»»
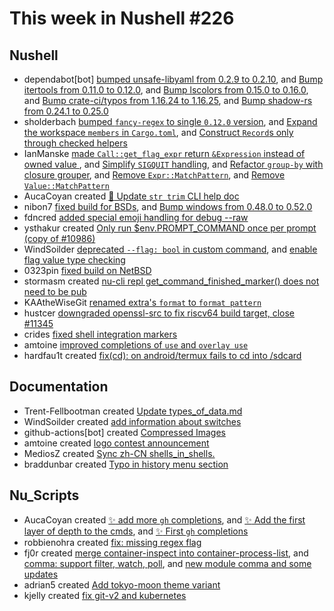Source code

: # This week in Nushell #226

## Nushell

- dependabot[bot] [bumped unsafe-libyaml from 0.2.9 to 0.2.10](https://github.com/nushell/nushell/pull/11391), and [Bump itertools from 0.11.0 to 0.12.0](https://github.com/nushell/nushell/pull/11360), and [Bump lscolors from 0.15.0 to 0.16.0](https://github.com/nushell/nushell/pull/11359), and [Bump crate-ci/typos from 1.16.24 to 1.16.25](https://github.com/nushell/nushell/pull/11358), and [Bump shadow-rs from 0.24.1 to 0.25.0](https://github.com/nushell/nushell/pull/11282)
- sholderbach [bumped `fancy-regex` to single `0.12.0` version](https://github.com/nushell/nushell/pull/11389), and [Expand the workspace `members` in `Cargo.toml`](https://github.com/nushell/nushell/pull/11387), and [Construct `Record`s only through checked helpers](https://github.com/nushell/nushell/pull/11386)
- IanManske [made `Call::get_flag_expr` return `&Expression` instead of owned value ](https://github.com/nushell/nushell/pull/11388), and [Simplify `SIGQUIT` handling](https://github.com/nushell/nushell/pull/11381), and [Refactor `group-by` with closure grouper](https://github.com/nushell/nushell/pull/11370), and [Remove `Expr::MatchPattern`](https://github.com/nushell/nushell/pull/11367), and [Remove `Value::MatchPattern`](https://github.com/nushell/nushell/pull/11356)
- AucaCoyan created [:memo: Update `str trim` CLI help doc](https://github.com/nushell/nushell/pull/11383)
- nibon7 [fixed build for BSDs](https://github.com/nushell/nushell/pull/11372), and [Bump windows from 0.48.0 to 0.52.0 ](https://github.com/nushell/nushell/pull/11325)
- fdncred [added special emoji handling for debug --raw](https://github.com/nushell/nushell/pull/11368)
- ysthakur created [Only run $env.PROMPT_COMMAND once per prompt (copy of #10986)](https://github.com/nushell/nushell/pull/11366)
- WindSoilder [deprecated `--flag: bool` in custom command](https://github.com/nushell/nushell/pull/11365), and [enable flag value type checking](https://github.com/nushell/nushell/pull/11311)
- 0323pin [fixed build on NetBSD](https://github.com/nushell/nushell/pull/11364)
- stormasm created [nu-cli repl get_command_finished_marker() does not need to be pub](https://github.com/nushell/nushell/pull/11362)
- KAAtheWiseGit [renamed extra's `format` to `format pattern`](https://github.com/nushell/nushell/pull/11355)
- hustcer [downgraded openssl-src to fix riscv64 build target, close #11345](https://github.com/nushell/nushell/pull/11353)
- crides [fixed shell integration markers](https://github.com/nushell/nushell/pull/11352)
- amtoine [improved completions of `use` and `overlay use`](https://github.com/nushell/nushell/pull/11330)
- hardfau1t created [fix(cd): on android/termux fails to cd into /sdcard](https://github.com/nushell/nushell/pull/10329)

## Documentation

- Trent-Fellbootman created [Update types_of_data.md](https://github.com/nushell/nushell.github.io/pull/1184)
- WindSoilder created [add information about switches](https://github.com/nushell/nushell.github.io/pull/1182)
- github-actions[bot] created [Compressed Images](https://github.com/nushell/nushell.github.io/pull/1181)
- amtoine created [logo contest announcement](https://github.com/nushell/nushell.github.io/pull/1180)
- MediosZ created [Sync zh-CN shells_in_shells.](https://github.com/nushell/nushell.github.io/pull/1178)
- braddunbar created [Typo in history menu section](https://github.com/nushell/nushell.github.io/pull/1177)

## Nu_Scripts

- AucaCoyan created [:sparkles: add more `gh` completions](https://github.com/nushell/nu_scripts/pull/713), and [:sparkles: Add the first layer of depth to the cmds](https://github.com/nushell/nu_scripts/pull/708), and [:sparkles: First `gh` completions](https://github.com/nushell/nu_scripts/pull/706)
- robbienohra created [fix: missing regex flag](https://github.com/nushell/nu_scripts/pull/712)
- fj0r created [merge container-inspect into container-process-list](https://github.com/nushell/nu_scripts/pull/711), and [comma: support filter, watch, poll](https://github.com/nushell/nu_scripts/pull/707), and [new module comma and some updates](https://github.com/nushell/nu_scripts/pull/704)
- adrian5 created [Add tokyo-moon theme variant](https://github.com/nushell/nu_scripts/pull/710)
- kjelly created [fix git-v2 and kubernetes](https://github.com/nushell/nu_scripts/pull/703)
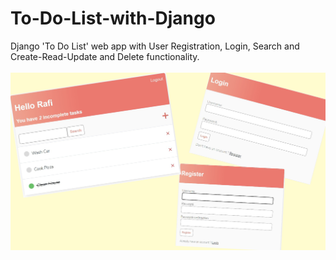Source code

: # To-Do-List-with-Django
Django 'To Do List' web app with User Registration, Login, Search and Create-Read-Update and Delete functionality.
</br></br>
<img src="https://github.com/Shariar-Rafi/To-Do-List-with-Django/blob/main/to_do_list_with_django_img.png" alt="Girl in a jacket"  height="80%">

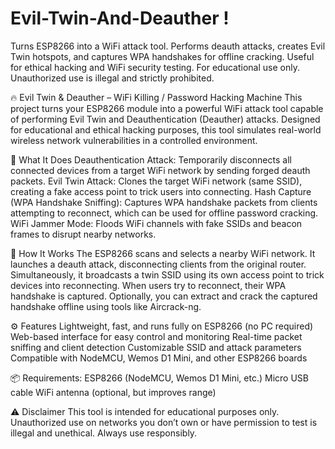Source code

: # Evil-Twin-And-Deauther !
Turns ESP8266 into a WiFi attack tool. Performs deauth attacks, creates Evil Twin hotspots, and captures WPA handshakes for offline cracking. Useful for ethical hacking and WiFi security testing. For educational use only. Unauthorized use is illegal and strictly prohibited.

🔥 Evil Twin & Deauther – WiFi Killing / Password Hacking Machine
This project turns your ESP8266 module into a powerful WiFi attack tool capable of performing Evil Twin and Deauthentication (Deauther) attacks. Designed for educational and ethical hacking purposes, this tool simulates real-world wireless network vulnerabilities in a controlled environment.

🚀 What It Does
Deauthentication Attack: Temporarily disconnects all connected devices from a target WiFi network by sending forged deauth packets.
Evil Twin Attack: Clones the target WiFi network (same SSID), creating a fake access point to trick users into connecting.
Hash Capture (WPA Handshake Sniffing): Captures WPA handshake packets from clients attempting to reconnect, which can be used for offline password cracking.
WiFi Jammer Mode: Floods WiFi channels with fake SSIDs and beacon frames to disrupt nearby networks.

🧠 How It Works
The ESP8266 scans and selects a nearby WiFi network.
It launches a deauth attack, disconnecting clients from the original router.
Simultaneously, it broadcasts a twin SSID using its own access point to trick devices into reconnecting.
When users try to reconnect, their WPA handshake is captured.
Optionally, you can extract and crack the captured handshake offline using tools like Aircrack-ng.

⚙️ Features
Lightweight, fast, and runs fully on ESP8266 (no PC required)
Web-based interface for easy control and monitoring
Real-time packet sniffing and client detection
Customizable SSID and attack parameters
Compatible with NodeMCU, Wemos D1 Mini, and other ESP8266 boards

📦 Requirements:
ESP8266 (NodeMCU, Wemos D1 Mini, etc.)
Micro USB cable
WiFi antenna (optional, but improves range)

⚠️ Disclaimer
This tool is intended for educational purposes only. Unauthorized use on networks you don’t own or have permission to test is illegal and unethical. Always use responsibly.
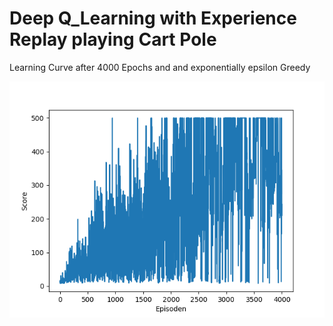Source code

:# Deep Q_Learning with Experience Replay playing Cart Pole

[image1]: ./Img/Converging.png "Calculation Equation"
[image2]: ./Img/Q_table10000.png "Calculation Equation"


Learning Curve after 4000 Epochs and and exponentially epsilon Greedy

![alt text][image1]
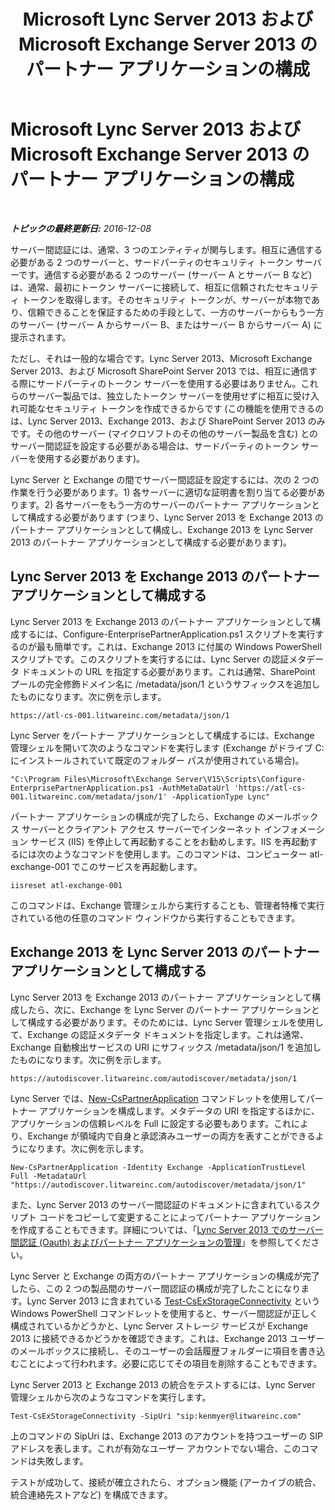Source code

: ﻿---
title: Microsoft Lync Server 2013 および Microsoft Exchange Server 2013 のパートナー アプリケーションの構成
TOCTitle: Microsoft Lync Server 2013 および Microsoft Exchange Server 2013 のパートナー アプリケーションの構成
ms:assetid: 9c3a3054-6201-433f-b128-4c49d3341370
ms:mtpsurl: https://technet.microsoft.com/ja-jp/library/JJ688151(v=OCS.15)
ms:contentKeyID: 49887070
ms.date: 12/10/2016
mtps_version: v=OCS.15
ms.translationtype: HT
---

# Microsoft Lync Server 2013 および Microsoft Exchange Server 2013 のパートナー アプリケーションの構成

 

_**トピックの最終更新日:** 2016-12-08_

サーバー間認証には、通常、3 つのエンティティが関与します。相互に通信する必要がある 2 つのサーバーと、サードパーティのセキュリティ トークン サーバーです。通信する必要がある 2 つのサーバー (サーバー A とサーバー B など) は、通常、最初にトークン サーバーに接続して、相互に信頼されたセキュリティ トークンを取得します。そのセキュリティ トークンが、サーバーが本物であり、信頼できることを保証するための手段として、一方のサーバーからもう一方のサーバー (サーバー A からサーバー B、またはサーバー B からサーバー A) に提示されます。

ただし、それは一般的な場合です。Lync Server 2013、Microsoft Exchange Server 2013、および Microsoft SharePoint Server 2013 では、相互に通信する際にサードパーティのトークン サーバーを使用する必要はありません。これらのサーバー製品では、独立したトークン サーバーを使用せずに相互に受け入れ可能なセキュリティ トークンを作成できるからです (この機能を使用できるのは、Lync Server 2013、Exchange 2013、および SharePoint Server 2013 のみです。その他のサーバー (マイクロソフトのその他のサーバー製品を含む) とのサーバー間認証を設定する必要がある場合は、サードパーティのトークン サーバーを使用する必要があります)。

Lync Server と Exchange の間でサーバー間認証を設定するには、次の 2 つの作業を行う必要があります。1) 各サーバーに適切な証明書を割り当てる必要があります。2) 各サーバーをもう一方のサーバーのパートナー アプリケーションとして構成する必要があります (つまり、Lync Server 2013 を Exchange 2013 のパートナー アプリケーションとして構成し、Exchange 2013 を Lync Server 2013 のパートナー アプリケーションとして構成する必要があります)。

## Lync Server 2013 を Exchange 2013 のパートナー アプリケーションとして構成する

Lync Server 2013 を Exchange 2013 のパートナー アプリケーションとして構成するには、Configure-EnterprisePartnerApplication.ps1 スクリプトを実行するのが最も簡単です。これは、Exchange 2013 に付属の Windows PowerShell スクリプトです。このスクリプトを実行するには、Lync Server の認証メタデータ ドキュメントの URL を指定する必要があります。これは通常、SharePoint プールの完全修飾ドメイン名に /metadata/json/1 というサフィックスを追加したものになります。次に例を示します。

    https://atl-cs-001.litwareinc.com/metadata/json/1

Lync Server をパートナー アプリケーションとして構成するには、Exchange 管理シェルを開いて次のようなコマンドを実行します (Exchange がドライブ C: にインストールされていて既定のフォルダー パスが使用されている場合)。

    "C:\Program Files\Microsoft\Exchange Server\V15\Scripts\Configure-EnterprisePartnerApplication.ps1 -AuthMetaDataUrl 'https://atl-cs-001.litwareinc.com/metadata/json/1' -ApplicationType Lync"

パートナー アプリケーションの構成が完了したら、Exchange のメールボックス サーバーとクライアント アクセス サーバーでインターネット インフォメーション サービス (IIS) を停止して再起動することをお勧めします。IIS を再起動するには次のようなコマンドを使用します。このコマンドは、コンピューター atl-exchange-001 でこのサービスを再起動します。

    iisreset atl-exchange-001

このコマンドは、Exchange 管理シェルから実行することも、管理者特権で実行されている他の任意のコマンド ウィンドウから実行することもできます。

## Exchange 2013 を Lync Server 2013 のパートナー アプリケーションとして構成する

Lync Server 2013 を Exchange 2013 のパートナー アプリケーションとして構成したら、次に、Exchange を Lync Server のパートナー アプリケーションとして構成する必要があります。そのためには、Lync Server 管理シェルを使用して、Exchange の認証メタデータ ドキュメントを指定します。これは通常、Exchange 自動検出サービスの URI にサフィックス /metadata/json/1 を追加したものになります。次に例を示します。

    https://autodiscover.litwareinc.com/autodiscover/metadata/json/1

Lync Server では、[New-CsPartnerApplication](new-cspartnerapplication.md) コマンドレットを使用してパートナー アプリケーションを構成します。メタデータの URI を指定するほかに、アプリケーションの信頼レベルを Full に設定する必要もあります。これにより、Exchange が領域内で自身と承認済みユーザーの両方を表すことができるようになります。次に例を示します。

    New-CsPartnerApplication -Identity Exchange -ApplicationTrustLevel Full -MetadataUrl "https://autodiscover.litwareinc.com/autodiscover/metadata/json/1"

また、Lync Server 2013 のサーバー間認証のドキュメントに含まれているスクリプト コードをコピーして変更することによってパートナー アプリケーションを作成することもできます。詳細については、「[Lync Server 2013 でのサーバー間認証 (Oauth) およびパートナー アプリケーションの管理](lync-server-2013-managing-server-to-server-authentication-oauth-and-partner-applications.md)」を参照してください。

Lync Server と Exchange の両方のパートナー アプリケーションの構成が完了したら、この 2 つの製品間のサーバー間認証の構成が完了したことになります。Lync Server 2013 に含まれている [Test-CsExStorageConnectivity](test-csexstorageconnectivity.md) という Windows PowerShell コマンドレットを使用すると、サーバー間認証が正しく構成されているかどうかと、Lync Server ストレージ サービスが Exchange 2013 に接続できるかどうかを確認できます。これは、Exchange 2013 ユーザーのメールボックスに接続し、そのユーザーの会話履歴フォルダーに項目を書き込むことによって行われます。必要に応じてその項目を削除することもできます。

Lync Server 2013 と Exchange 2013 の統合をテストするには、Lync Server 管理シェルから次のようなコマンドを実行します。

    Test-CsExStorageConnectivity -SipUri "sip:kenmyer@litwareinc.com"

上のコマンドの SipUri は、Exchange 2013 のアカウントを持つユーザーの SIP アドレスを表します。これが有効なユーザー アカウントでない場合、このコマンドは失敗します。

テストが成功して、接続が確立されたら、オプション機能 (アーカイブの統合、統合連絡先ストアなど) を構成できます。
««
_Task details_:
Work from the entries above. Set down exactly and only the lines from the line with "Customizable SSID and attack parameters" to the line with "ただし、それは一般的な場合です。Lync Server 2013、Microsoft", both included, and leave the pictures out.

_Answer area_:
Customizable SSID and attack parameters
Compatible with NodeMCU, Wemos D1 Mini, and other ESP8266 boards

📦 Requirements:
ESP8266 (NodeMCU, Wemos D1 Mini, etc.)
Micro USB cable
WiFi antenna (optional, but improves range)

⚠️ Disclaimer
This tool is intended for educational purposes only. Unauthorized use on networks you don’t own or have permission to test is illegal and unethical. Always use responsibly.
Source code

:# Deep Q_Learning with Experience Replay playing Cart Pole

[image1]: ./Img/Converging.png "Calculation Equation"
[image2]: ./Img/Q_table10000.png "Calculation Equation"


Learning Curve after 4000 Epochs and and exponentially epsilon Greedy

![alt text][image1]
Source code

: ﻿---
title: Microsoft Lync Server 2013 および Microsoft Exchange Server 2013 のパートナー アプリケーションの構成
TOCTitle: Microsoft Lync Server 2013 および Microsoft Exchange Server 2013 のパートナー アプリケーションの構成
ms:assetid: 9c3a3054-6201-433f-b128-4c49d3341370
ms:mtpsurl: https://technet.microsoft.com/ja-jp/library/JJ688151(v=OCS.15)
ms:contentKeyID: 49887070
ms.date: 12/10/2016
mtps_version: v=OCS.15
ms.translationtype: HT
---

# Microsoft Lync Server 2013 および Microsoft Exchange Server 2013 のパートナー アプリケーションの構成

 

_**トピックの最終更新日:** 2016-12-08_

サーバー間認証には、通常、3 つのエンティティが関与します。相互に通信する必要がある 2 つのサーバーと、サードパーティのセキュリティ トークン サーバーです。通信する必要がある 2 つのサーバー (サーバー A とサーバー B など) は、通常、最初にトークン サーバーに接続して、相互に信頼されたセキュリティ トークンを取得します。そのセキュリティ トークンが、サーバーが本物であり、信頼できることを保証するための手段として、一方のサーバーからもう一方のサーバー (サーバー A からサーバー B、またはサーバー B からサーバー A) に提示されます。

ただし、それは一般的な場合です。Lync Server 2013、Microsoft Exchange Server 2013、および Microsoft SharePoint Server 2013 では、相互に通信する際にサードパーティのトークン サーバーを使用する必要はありません。これらのサーバー製品では、独立したトークン サーバーを使用せずに相互に受け入れ可能なセキュリティ トークンを作成できるからです (この機能を使用できるのは、Lync Server 2013、Exchange 2013、および SharePoint Server 2013 のみです。その他のサーバー (マイクロソフトのその他のサーバー製品を含む) とのサーバー間認証を設定する必要がある場合は、サードパーティのトークン サーバーを使用する必要があります)。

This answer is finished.